Obama has made the Afghanistan mission the cornerstone of U.S. military efforts, and has already instituted major high-profile policy changes. In addition to contributing 21,000 additional U.S. troops, Obama has released a comprehensive regional strategy to embrace problems in Pakistan, appointing a senior regional envoy in Richard Holbrooke, and replaced the U.S. general who commands the NATO-led, 42-country coalition under the International Security Assistance Force for Afghanistan.

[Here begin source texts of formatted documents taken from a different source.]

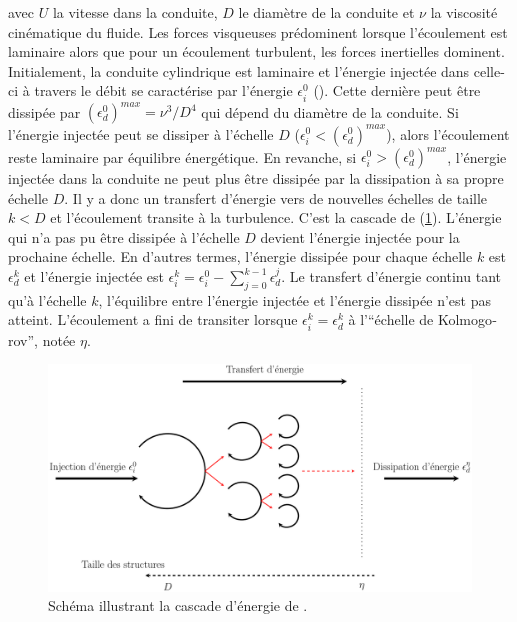 avec $U$ la vitesse dans la conduite, $D$ le diamètre de la conduite et $\nu$ la viscosité cinématique du fluide. Les forces visqueuses prédominent lorsque l'écoulement est laminaire alors que pour un écoulement turbulent, les forces inertielles dominent. Initialement, la conduite cylindrique est laminaire et l'énergie injectée dans celle-ci à travers le débit se caractérise par l'énergie $\epsilon_{i}^{0}$ (\cite{Bourgoin_Lecture}). Cette dernière peut être dissipée par $\left( \epsilon_{d}^{0} \right)^{max}=\nu^{3}/D^{4}$ qui dépend du diamètre de la conduite. Si l'énergie injectée peut se dissiper à l'échelle $D$ ($\epsilon_{i}^{0}<\left( \epsilon_{d}^{0} \right)^{max}$), alors l'écoulement reste laminaire par équilibre énergétique. En revanche, si $\epsilon_{i}^{0}>\left( \epsilon_{d}^{0} \right)^{max}$, l'énergie injectée dans la conduite ne peut plus être dissipée par la dissipation à sa propre échelle $D$. Il y a donc un transfert d'énergie vers de nouvelles échelles de taille $k<D$ et l'écoulement transite à la turbulence. C'est la cascade de \citet{richardson1922} (\cref{fig/richardson_cascade}). L'énergie qui n'a pas pu être dissipée à l'échelle $D$ devient l'énergie injectée pour la prochaine échelle. En d'autres termes, l'énergie dissipée pour chaque échelle $k$ est $\epsilon_{d}^{k}$ et l'énergie injectée est $\epsilon_{i}^{k}=\epsilon_{i}^{0}-\sum_{j=0}^{k-1} \epsilon_{d}^{j}$. Le transfert d'énergie continu tant qu'à l'échelle $k$, l'équilibre entre l'énergie injectée et l'énergie dissipée n'est pas atteint. L'écoulement a fini de transiter lorsque $\epsilon_{i}^{k}=\epsilon_{d}^{k}$ à l'\foreignquote{french}{échelle de Kolmogorov}, notée $\eta$.

\begin{figure}[!hbtp]
    \centering
    \includegraphics[width=\linewidth]{Chap1/Pictures/richardson_cascade.pdf}
    \caption{Schéma illustrant la cascade d'énergie de \citet{richardson1922}.}
    \label{fig/richardson_cascade}
\end{figure}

But, behind the scenes in recent weeks, U.S. officials in Kabul have made it clear to the Afghan government of President Hamid Karzai, who faces re-election in August, that Obama wants to see measurable progress in the next two to three years – essentially before his four-year term expires and preferably by the U.S. congressional midterm elections in 2010.
The source said there would be more firm direction on the way forward by the year’s end, and stressed that no final decisions have been made. “There is a debate going on, and will at some stage involve the Afghans, who will have to express a view.”
The U.S. plans to renew calls to NATO partners in the coming months, likely this fall after the Afghan elections, to make bigger military contributions, Afghan sources say.
This will have serious implications for Canada and will likely lead to another round of national soul searching over the country’s military sacrifice in Afghanistan.
“It means there is a debate under way on what to do and how to do it within the next three- to five-year time frame, and how best to accomplish these tasks,” said the Afghan source.
“Countries such as Canada are going to be put in a situation to make some tough decisions about how they will realign and restructure their commitments and the most important part is the military component.”
The U.S. diplomatic push will have two specific effects on Canada’s future military contribution.
First, Canada could face renewed pressure to reconsider its decision to withdraw the vast majority of its 2,800 troops from Kandahar by 2011.
Right now, there is no consideration of asking countries to do something that they are uncomfortable with, or accept a mission in which they lack experience, said the Afghan source.
Nor would there be any major geographical shift, such as bringing countries serving in the more peaceful northern portion of the country to the more volatile South, where Canada, the U.S., Britain, the Netherlands, Denmark, Romania and Australia have faced major violence and casualties from the insurgency.
All of this possibly points to one unpopular outcome for Canada: maintaining its current military contribution in Kandahar.
Canada’s army chief, Lt.-Gen. Andrew Leslie, has said his ground forces have been so taxed by successive Afghan deployments that they will need a one-year operational pause by 2011.
There is also active debate in Kabul diplomatic circles about whether military-enabled Provincial Reconstruction Teams have been effective and should be scrapped.
Canada runs an 1,000-member PRT in Kandahar City, where the Canadian Forces, diplomats, aid workers and police help lead governance and development programs, while allies operate similar bases in other parts of the country under their national flags.
“All of that is being discussed, as part of a grand scheme to reconfigure the mission. It will affect all parties including Canada,” said the Afghan source.
“There are a lot of questions, pro and con, about the usefulness of PRTs.”
Some are arguing that there is too much inconsistency in the PRT model because each country runs them differently and puts their own national stamp on them.
One possibility for replacing them would be to funnel PRT activities through Afghan institutions, such as municipal and local government or through domestic non-governmental organizations.
That would put more of an Afghan face on the development effort while “washing out some of the military aspects and national branding that goes with it.”
For Canada, this would have dire implications because successive Liberal and Conservative governments have highlighted the PRT as a cornerstone of the country’s effort in Kandahar.
Scrapping the PRTs could remove one scenario for Canada’s continued military involvement beyond 2011: for the PRT to remain as part of a focus on development in a scaled-down military contribution.
The Americans are also taking a hard line with the Afghans on how they govern their country moving forward after the summer elections.
The new Democratic administration has made no secret of its frustration with what it sees as a corrupt and incompetent Afghan government.
Afghan sources said the Americans haven’t so much as read the riot act to Karzai as engaged in frank discussions about the problems, and that all parties acknowledge them.
“That is a good thing. I see this as an opportunity for Afghanistan to get its act together and for the international community to create more cohesiveness,” said the Afghan source.